The NRC's granted an exemption to the defense in depth regulations to the Indian Point nuclear plant. The defense in depth rule required electric power cables, which control reactor shutdown in an emergency, to have fire insulation that lasts one hour. The NRC granted Indian Point an exemption to use insulation that lasts 24 minutes. The decision was challenged in Federal District Court with the judge deciding "the NRC's decision to grant the exemption was neither arbitrary nor capricious" and concluded that the agency had performed a comprehensive safety review before issuing the exemption order. However, on appeal, the Federal Circuit Court, determined that the NRC must hold public hearing on any exemption to the defense in depth rule.
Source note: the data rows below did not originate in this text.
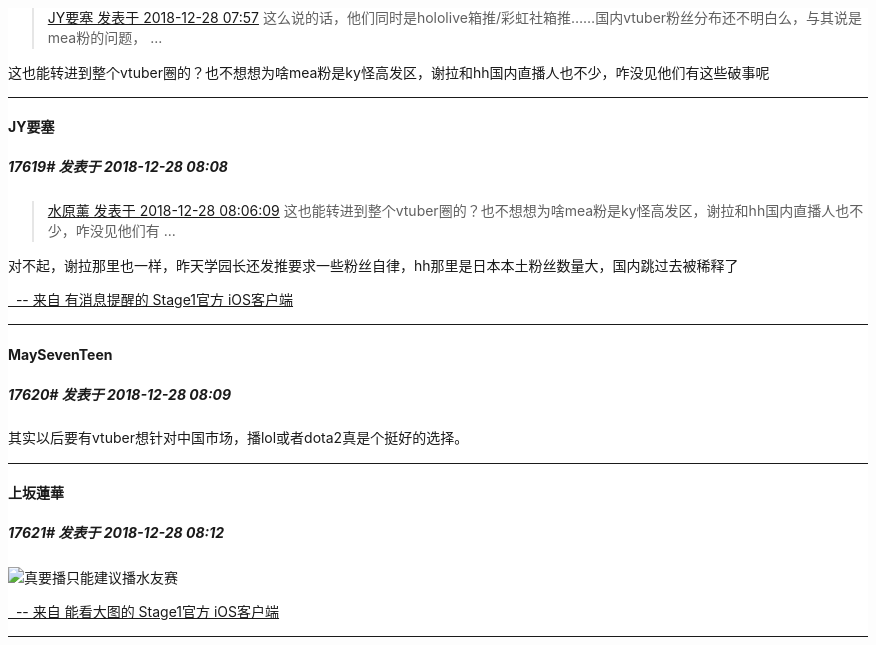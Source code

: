 

<blockquote><a href="httphttps://bbs.saraba1st.com/2b/forum.php?mod=redirect&amp;goto=findpost&amp;pid=42094854&amp;ptid=1749659" target="_blank">JY要塞 发表于 2018-12-28 07:57</a>
这么说的话，他们同时是hololive箱推/彩虹社箱推……国内vtuber粉丝分布还不明白么，与其说是mea粉的问题， ...</blockquote>
这也能转进到整个vtuber圈的？也不想想为啥mea粉是ky怪高发区，谢拉和hh国内直播人也不少，咋没见他们有这些破事呢







-----

####  JY要塞  
##### 17619#       发表于 2018-12-28 08:08



<blockquote><a href="httphttps://bbs.saraba1st.com/2b/forum.php?mod=redirect&amp;goto=findpost&amp;pid=42094896&amp;ptid=1749659" target="_blank">水原薰 发表于 2018-12-28 08:06:09</a>
这也能转进到整个vtuber圈的？也不想想为啥mea粉是ky怪高发区，谢拉和hh国内直播人也不少，咋没见他们有 ...</blockquote>对不起，谢拉那里也一样，昨天学园长还发推要求一些粉丝自律，hh那里是日本本土粉丝数量大，国内跳过去被稀释了

[  -- 来自 有消息提醒的 Stage1官方 iOS客户端](https://itunes.apple.com/fi/app/saraba1st/id1221237470?mt=8)







-----

####  MaySevenTeen  
##### 17620#       发表于 2018-12-28 08:09




其实以后要有vtuber想针对中国市场，播lol或者dota2真是个挺好的选择。







-----

####  上坂蓮華  
##### 17621#       发表于 2018-12-28 08:12



<img src="https://static.saraba1st.com/image/smiley/face2017/002.png" referrerpolicy="no-referrer">真要播只能建议播水友赛

[  -- 来自 能看大图的 Stage1官方 iOS客户端](https://itunes.apple.com/fi/app/saraba1st/id1221237470?mt=8)







-----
==Defense in depth in licensing basis changes==
NRC's Regulatory Guide 1.174, An Approach for using Probabilistic risk assessment in Risk-Informed Decisions on Plant-Specific Changes to the Licensing Basis, includes a discussion of using defense in depth for changes to a nuclear power plant's licensing basis. Section 2.1.1 enumerates the elements of defense in depth:

- Balance efforts to prevent core damage, containment failure, and mitigation of accident consequences.
- Do not rely on employee training to compensate for changes to the physical systems.
- System redundancy, independence, and diversity is matched to the expected frequency, consequences, and uncertainties of the various failure and accident modes.
- Defenses against potential common-cause failures are preserved.
- Potential for the introduction of new common-cause failure mechanisms is assessed.
- Independence of barriers is not degraded.
- Defenses against human errors are preserved.
- The intent of the plant’s design criteria is maintained.

==See also==
- Defence in depth
- Defence in depth (non-military)
- Defence-in-depth (Roman military)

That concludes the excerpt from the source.